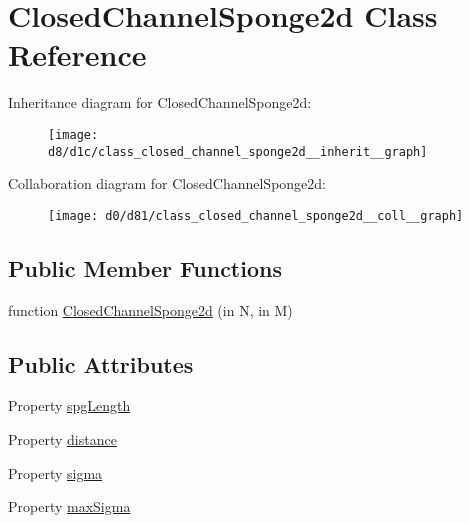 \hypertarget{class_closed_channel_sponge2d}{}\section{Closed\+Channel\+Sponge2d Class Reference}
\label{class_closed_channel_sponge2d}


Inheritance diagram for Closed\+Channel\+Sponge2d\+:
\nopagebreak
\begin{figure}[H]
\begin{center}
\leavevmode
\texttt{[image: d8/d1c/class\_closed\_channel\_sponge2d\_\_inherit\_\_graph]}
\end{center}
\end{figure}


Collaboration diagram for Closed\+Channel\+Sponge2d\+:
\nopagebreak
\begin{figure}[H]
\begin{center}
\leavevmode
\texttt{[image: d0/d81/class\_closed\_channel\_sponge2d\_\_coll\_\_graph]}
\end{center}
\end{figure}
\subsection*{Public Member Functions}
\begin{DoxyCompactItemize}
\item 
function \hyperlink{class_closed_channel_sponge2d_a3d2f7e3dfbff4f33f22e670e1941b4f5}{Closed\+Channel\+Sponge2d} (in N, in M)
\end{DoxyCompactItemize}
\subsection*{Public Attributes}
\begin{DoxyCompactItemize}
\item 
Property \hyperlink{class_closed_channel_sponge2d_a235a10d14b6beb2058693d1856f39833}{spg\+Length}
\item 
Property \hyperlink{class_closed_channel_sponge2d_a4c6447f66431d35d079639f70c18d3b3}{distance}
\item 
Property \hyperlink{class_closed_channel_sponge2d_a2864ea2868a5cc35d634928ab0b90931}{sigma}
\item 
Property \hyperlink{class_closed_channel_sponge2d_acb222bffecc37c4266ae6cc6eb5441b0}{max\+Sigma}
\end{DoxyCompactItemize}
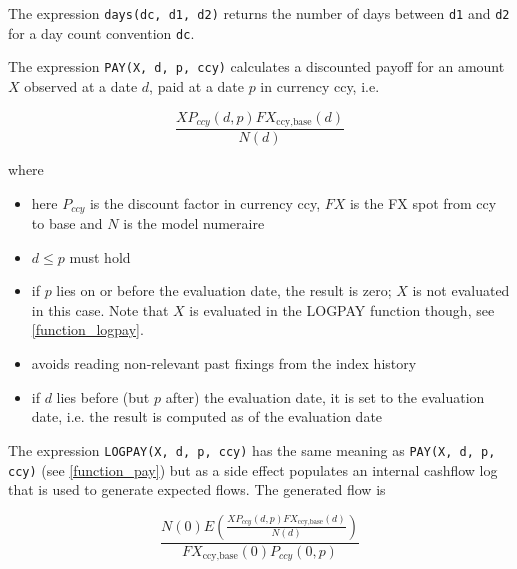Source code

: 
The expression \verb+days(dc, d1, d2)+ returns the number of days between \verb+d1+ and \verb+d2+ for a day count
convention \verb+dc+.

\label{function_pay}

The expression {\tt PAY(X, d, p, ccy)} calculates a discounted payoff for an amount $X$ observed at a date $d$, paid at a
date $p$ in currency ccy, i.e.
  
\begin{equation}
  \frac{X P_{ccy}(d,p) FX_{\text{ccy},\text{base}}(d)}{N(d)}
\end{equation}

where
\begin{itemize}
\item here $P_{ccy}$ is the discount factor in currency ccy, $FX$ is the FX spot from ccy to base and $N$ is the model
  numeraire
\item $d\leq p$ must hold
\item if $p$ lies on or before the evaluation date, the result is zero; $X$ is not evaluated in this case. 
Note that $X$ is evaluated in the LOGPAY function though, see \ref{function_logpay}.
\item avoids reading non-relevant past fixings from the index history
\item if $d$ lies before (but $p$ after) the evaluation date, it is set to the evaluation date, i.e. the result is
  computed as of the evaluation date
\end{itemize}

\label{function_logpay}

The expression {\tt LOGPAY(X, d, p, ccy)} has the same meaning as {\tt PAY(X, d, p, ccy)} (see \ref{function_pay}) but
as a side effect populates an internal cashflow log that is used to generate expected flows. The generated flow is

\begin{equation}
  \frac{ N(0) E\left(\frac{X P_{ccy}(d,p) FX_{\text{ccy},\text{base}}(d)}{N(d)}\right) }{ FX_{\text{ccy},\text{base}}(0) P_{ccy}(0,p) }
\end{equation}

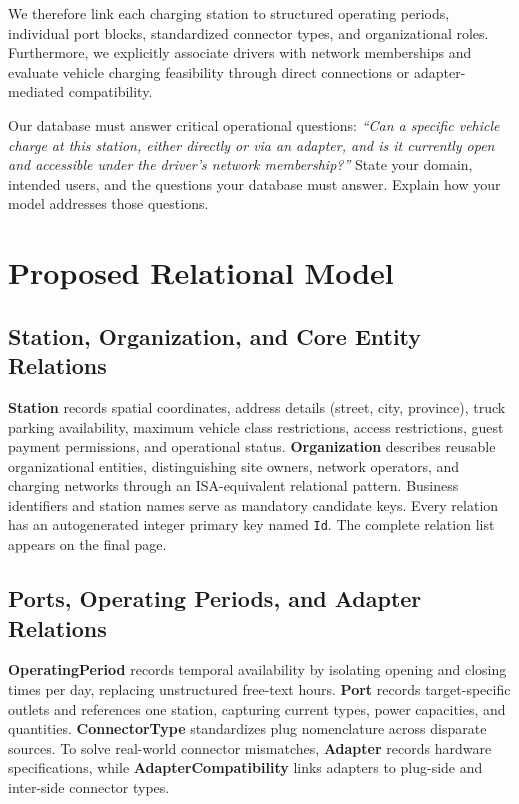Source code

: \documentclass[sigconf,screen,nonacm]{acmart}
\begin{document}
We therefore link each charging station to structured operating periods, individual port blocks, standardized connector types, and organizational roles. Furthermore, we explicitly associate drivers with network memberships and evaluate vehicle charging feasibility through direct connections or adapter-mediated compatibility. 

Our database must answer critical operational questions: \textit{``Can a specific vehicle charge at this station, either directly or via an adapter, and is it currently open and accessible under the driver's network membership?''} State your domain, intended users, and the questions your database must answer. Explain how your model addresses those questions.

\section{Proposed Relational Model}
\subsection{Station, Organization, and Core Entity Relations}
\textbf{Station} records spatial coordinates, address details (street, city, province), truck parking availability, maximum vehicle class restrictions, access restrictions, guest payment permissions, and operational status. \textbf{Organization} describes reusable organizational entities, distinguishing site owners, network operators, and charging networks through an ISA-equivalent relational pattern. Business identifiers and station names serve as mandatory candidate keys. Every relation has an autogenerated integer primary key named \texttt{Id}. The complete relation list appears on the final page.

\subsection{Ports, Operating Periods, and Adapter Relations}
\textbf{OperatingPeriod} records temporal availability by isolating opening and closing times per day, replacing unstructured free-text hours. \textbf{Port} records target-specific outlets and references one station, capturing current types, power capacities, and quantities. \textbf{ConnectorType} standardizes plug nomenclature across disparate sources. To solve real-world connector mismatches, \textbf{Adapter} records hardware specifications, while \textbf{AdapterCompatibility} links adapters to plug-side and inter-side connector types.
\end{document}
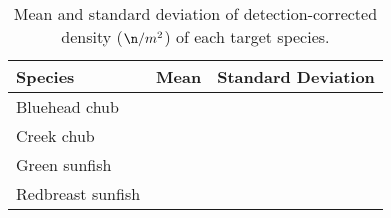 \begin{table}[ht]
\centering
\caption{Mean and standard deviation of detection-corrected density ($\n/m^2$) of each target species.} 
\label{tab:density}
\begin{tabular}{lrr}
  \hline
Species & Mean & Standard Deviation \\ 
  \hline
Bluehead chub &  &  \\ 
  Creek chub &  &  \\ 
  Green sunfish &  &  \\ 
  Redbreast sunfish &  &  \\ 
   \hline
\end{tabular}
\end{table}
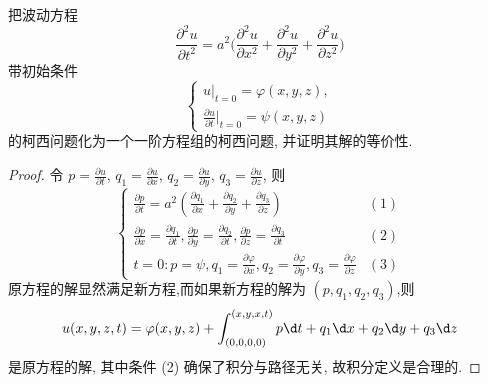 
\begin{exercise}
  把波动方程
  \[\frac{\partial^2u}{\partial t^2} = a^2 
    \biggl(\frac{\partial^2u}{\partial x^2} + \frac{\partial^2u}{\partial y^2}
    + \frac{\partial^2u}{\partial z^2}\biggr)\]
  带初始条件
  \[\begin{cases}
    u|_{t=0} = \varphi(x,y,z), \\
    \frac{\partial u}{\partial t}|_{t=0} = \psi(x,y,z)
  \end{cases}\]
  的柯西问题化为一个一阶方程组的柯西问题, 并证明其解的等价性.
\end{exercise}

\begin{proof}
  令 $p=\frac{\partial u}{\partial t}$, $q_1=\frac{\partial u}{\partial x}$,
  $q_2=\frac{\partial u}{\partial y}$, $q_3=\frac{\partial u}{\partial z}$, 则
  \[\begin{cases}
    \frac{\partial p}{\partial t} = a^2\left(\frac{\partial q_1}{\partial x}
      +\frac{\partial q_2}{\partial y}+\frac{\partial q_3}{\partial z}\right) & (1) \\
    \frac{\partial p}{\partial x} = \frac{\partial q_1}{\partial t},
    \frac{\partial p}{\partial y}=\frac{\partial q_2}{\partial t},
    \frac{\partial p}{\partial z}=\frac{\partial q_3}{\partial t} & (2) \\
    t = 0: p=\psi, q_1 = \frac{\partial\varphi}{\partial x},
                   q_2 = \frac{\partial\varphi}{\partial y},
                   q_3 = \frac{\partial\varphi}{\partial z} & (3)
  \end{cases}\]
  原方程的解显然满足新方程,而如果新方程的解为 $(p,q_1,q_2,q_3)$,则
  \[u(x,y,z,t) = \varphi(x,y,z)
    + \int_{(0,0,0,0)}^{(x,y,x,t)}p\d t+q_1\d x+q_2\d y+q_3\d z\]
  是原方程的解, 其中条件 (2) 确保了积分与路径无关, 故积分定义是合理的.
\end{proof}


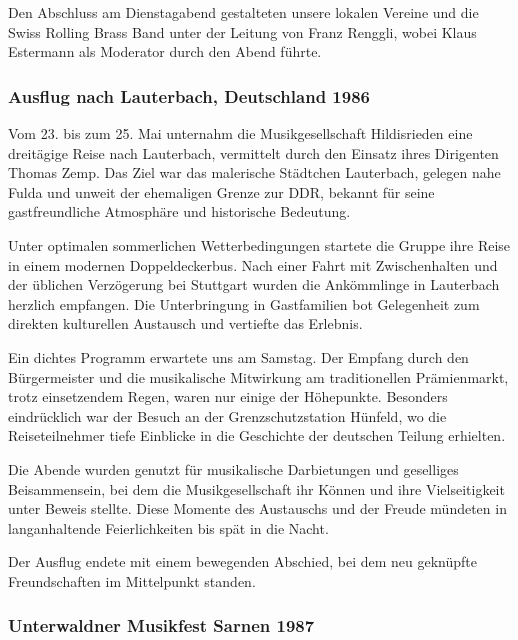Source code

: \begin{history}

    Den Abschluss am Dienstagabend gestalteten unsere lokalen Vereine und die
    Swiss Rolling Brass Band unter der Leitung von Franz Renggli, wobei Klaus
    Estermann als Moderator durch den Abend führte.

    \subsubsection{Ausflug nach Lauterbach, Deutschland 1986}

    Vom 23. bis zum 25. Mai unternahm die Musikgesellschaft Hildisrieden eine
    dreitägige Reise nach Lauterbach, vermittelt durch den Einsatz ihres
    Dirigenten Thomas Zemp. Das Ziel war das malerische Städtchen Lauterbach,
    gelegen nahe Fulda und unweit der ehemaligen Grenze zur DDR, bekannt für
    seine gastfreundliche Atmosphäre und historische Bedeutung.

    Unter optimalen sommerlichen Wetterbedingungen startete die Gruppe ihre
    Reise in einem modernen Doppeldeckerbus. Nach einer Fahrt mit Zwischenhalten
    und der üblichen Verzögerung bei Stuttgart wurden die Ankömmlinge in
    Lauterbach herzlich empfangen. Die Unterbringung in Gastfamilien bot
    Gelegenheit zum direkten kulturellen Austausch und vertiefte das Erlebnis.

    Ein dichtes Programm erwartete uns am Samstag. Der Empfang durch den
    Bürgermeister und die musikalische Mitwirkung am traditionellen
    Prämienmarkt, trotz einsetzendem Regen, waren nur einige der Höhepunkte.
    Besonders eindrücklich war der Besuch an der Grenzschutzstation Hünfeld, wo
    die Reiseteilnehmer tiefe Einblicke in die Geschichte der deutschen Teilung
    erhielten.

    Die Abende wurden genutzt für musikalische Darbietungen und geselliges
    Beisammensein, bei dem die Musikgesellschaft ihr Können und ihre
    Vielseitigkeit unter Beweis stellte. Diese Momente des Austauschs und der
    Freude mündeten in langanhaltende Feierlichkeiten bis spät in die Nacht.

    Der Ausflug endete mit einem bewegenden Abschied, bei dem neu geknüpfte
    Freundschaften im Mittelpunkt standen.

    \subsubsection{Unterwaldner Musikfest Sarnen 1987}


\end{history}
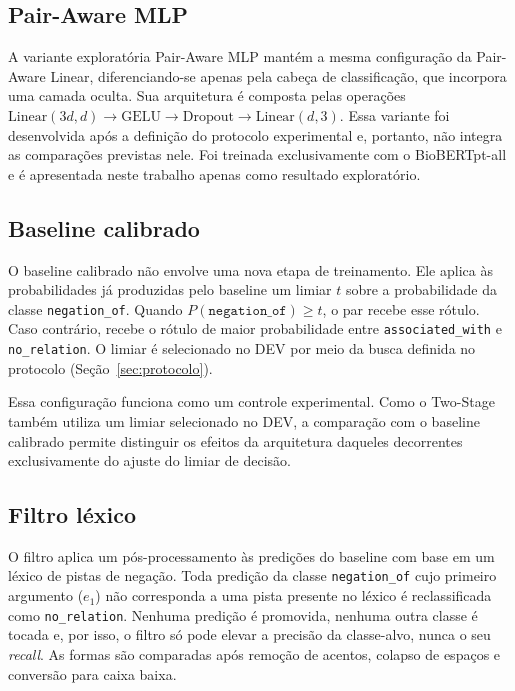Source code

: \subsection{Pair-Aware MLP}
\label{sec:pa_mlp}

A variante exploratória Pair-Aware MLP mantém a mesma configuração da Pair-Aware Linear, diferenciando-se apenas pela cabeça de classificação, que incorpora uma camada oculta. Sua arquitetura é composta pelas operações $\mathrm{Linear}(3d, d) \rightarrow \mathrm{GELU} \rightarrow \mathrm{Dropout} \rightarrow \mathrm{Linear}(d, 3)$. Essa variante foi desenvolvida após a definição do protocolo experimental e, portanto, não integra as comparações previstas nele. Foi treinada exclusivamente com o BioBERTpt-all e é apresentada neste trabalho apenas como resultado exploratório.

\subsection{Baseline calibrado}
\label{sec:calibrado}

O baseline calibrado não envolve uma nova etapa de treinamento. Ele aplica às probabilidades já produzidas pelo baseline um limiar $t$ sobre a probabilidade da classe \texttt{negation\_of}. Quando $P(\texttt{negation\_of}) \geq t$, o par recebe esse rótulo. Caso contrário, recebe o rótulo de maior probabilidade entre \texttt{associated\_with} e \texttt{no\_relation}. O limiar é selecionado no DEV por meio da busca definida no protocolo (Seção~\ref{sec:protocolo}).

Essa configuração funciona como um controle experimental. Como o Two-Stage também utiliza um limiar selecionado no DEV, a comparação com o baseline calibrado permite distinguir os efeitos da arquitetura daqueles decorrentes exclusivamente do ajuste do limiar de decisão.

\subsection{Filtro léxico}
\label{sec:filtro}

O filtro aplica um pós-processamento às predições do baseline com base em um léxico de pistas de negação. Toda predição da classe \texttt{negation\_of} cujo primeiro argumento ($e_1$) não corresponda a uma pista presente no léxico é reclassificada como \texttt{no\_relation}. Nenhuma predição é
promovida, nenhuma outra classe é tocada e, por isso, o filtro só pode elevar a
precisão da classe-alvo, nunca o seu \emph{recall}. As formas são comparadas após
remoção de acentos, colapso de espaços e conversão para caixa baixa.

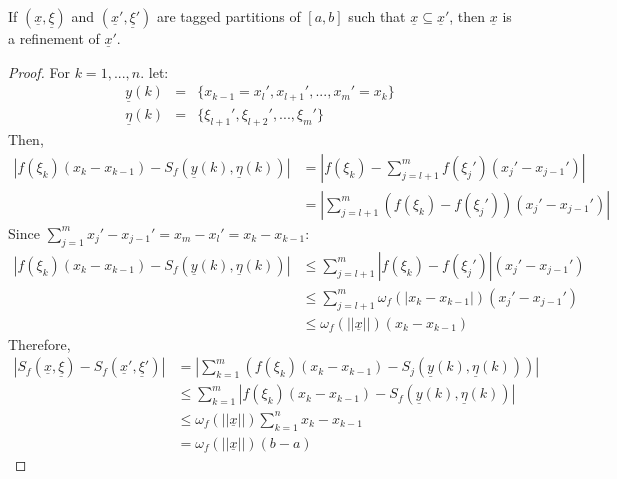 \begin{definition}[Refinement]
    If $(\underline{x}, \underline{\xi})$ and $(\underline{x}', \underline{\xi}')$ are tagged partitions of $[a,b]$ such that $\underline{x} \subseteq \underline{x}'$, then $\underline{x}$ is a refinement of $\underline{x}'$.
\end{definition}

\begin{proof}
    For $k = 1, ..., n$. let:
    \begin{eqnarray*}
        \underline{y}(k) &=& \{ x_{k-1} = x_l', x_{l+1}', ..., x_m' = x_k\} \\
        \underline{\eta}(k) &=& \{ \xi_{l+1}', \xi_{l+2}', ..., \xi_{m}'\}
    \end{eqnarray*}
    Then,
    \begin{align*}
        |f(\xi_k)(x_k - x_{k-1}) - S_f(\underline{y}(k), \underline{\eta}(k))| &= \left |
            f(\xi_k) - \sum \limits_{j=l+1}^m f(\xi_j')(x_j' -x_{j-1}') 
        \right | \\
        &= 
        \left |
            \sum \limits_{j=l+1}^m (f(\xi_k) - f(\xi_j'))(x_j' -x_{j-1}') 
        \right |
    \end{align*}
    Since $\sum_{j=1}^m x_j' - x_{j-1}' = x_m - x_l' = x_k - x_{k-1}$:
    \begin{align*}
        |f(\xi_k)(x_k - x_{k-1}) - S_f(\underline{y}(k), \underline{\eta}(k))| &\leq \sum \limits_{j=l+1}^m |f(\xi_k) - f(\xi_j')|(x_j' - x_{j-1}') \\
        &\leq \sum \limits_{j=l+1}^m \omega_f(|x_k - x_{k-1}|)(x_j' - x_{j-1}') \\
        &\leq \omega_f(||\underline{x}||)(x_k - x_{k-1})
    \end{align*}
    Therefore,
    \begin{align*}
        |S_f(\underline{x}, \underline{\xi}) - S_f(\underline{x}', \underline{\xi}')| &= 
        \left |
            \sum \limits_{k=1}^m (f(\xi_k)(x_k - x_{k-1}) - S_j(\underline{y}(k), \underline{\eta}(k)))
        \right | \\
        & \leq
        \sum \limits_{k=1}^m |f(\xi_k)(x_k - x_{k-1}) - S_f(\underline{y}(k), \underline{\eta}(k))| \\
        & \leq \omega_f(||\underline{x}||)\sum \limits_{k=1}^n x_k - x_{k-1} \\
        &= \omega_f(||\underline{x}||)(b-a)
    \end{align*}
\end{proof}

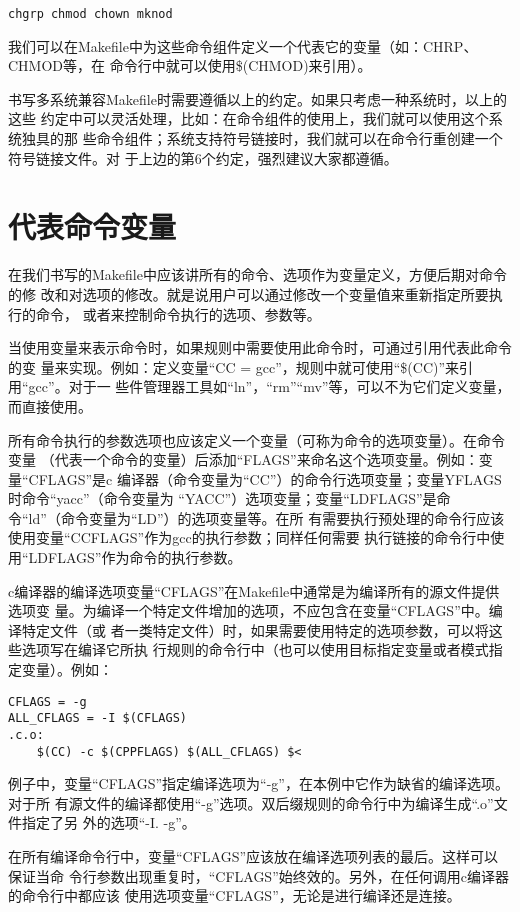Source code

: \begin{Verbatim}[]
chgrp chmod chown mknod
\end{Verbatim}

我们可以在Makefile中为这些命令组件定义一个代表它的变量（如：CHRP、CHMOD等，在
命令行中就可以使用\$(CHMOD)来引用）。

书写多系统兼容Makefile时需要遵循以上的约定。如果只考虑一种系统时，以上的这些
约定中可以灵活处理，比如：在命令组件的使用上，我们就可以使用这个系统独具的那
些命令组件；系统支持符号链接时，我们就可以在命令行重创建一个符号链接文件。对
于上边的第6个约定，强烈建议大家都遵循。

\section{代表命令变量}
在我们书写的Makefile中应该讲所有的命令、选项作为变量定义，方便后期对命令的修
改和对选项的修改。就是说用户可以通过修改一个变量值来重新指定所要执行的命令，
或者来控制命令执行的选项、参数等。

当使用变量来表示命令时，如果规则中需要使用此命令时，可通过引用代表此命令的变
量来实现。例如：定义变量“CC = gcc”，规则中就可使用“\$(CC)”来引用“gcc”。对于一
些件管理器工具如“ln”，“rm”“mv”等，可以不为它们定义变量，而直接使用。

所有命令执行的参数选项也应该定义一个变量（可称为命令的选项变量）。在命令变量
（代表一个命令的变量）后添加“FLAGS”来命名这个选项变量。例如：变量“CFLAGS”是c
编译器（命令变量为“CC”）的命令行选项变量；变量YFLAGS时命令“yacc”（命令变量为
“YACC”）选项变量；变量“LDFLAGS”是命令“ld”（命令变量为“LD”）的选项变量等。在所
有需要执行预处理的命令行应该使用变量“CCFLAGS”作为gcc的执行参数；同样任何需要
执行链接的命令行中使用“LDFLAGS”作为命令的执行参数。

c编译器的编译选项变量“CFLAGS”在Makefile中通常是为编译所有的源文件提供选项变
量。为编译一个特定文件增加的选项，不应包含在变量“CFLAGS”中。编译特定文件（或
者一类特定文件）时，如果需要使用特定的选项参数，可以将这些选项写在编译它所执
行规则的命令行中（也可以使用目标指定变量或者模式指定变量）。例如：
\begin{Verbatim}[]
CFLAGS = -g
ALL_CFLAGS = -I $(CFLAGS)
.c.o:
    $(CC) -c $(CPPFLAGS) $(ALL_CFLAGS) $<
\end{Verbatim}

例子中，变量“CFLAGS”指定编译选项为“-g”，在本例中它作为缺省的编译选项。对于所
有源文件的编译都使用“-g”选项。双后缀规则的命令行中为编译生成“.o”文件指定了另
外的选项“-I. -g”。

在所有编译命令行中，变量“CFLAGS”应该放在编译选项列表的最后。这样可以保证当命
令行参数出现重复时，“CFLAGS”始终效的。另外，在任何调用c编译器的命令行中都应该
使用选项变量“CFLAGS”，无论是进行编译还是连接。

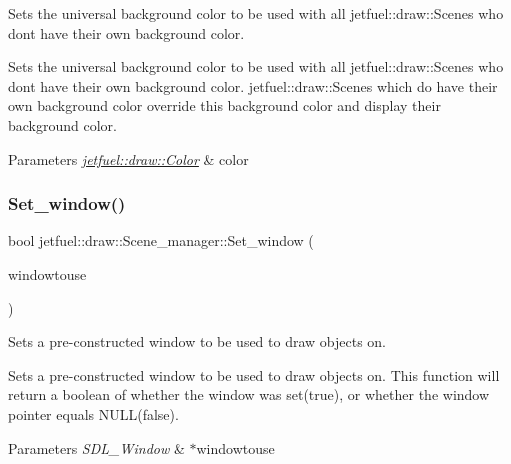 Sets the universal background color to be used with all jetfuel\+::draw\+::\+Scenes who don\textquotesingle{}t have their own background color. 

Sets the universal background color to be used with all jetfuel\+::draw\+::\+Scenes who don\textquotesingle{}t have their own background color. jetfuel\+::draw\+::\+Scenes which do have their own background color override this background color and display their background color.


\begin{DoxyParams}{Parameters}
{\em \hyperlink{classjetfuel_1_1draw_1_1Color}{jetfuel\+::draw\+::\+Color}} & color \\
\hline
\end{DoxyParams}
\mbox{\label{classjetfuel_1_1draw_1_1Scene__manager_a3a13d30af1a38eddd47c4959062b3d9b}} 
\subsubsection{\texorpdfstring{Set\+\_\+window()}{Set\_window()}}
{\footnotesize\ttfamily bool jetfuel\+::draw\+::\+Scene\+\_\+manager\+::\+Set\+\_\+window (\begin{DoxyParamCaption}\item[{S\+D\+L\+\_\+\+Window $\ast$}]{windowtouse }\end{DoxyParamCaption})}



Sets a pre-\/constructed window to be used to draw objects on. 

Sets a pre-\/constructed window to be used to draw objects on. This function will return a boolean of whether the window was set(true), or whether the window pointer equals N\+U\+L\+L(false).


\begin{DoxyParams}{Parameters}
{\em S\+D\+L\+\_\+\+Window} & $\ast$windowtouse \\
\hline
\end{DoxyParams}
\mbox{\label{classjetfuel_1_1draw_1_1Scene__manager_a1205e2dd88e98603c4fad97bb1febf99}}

**WHAT YOU NEED TO DO:**
Copy out each line of the material above that holds the word "hyperlink".

**ANSWER TO THIS PROBLEM:**
function \hyperlink{class_closed_channel_sponge2d_a3d2f7e3dfbff4f33f22e670e1941b4f5}{Closed\+Channel\+Sponge2d} (in N, in M)
Property \hyperlink{class_closed_channel_sponge2d_a235a10d14b6beb2058693d1856f39833}{spg\+Length}
Property \hyperlink{class_closed_channel_sponge2d_a4c6447f66431d35d079639f70c18d3b3}{distance}
Property \hyperlink{class_closed_channel_sponge2d_a2864ea2868a5cc35d634928ab0b90931}{sigma}
Property \hyperlink{class_closed_channel_sponge2d_acb222bffecc37c4266ae6cc6eb5441b0}{max\+Sigma}
{\em \hyperlink{classjetfuel_1_1draw_1_1Color}{jetfuel\+::draw\+::\+Color}} & color \\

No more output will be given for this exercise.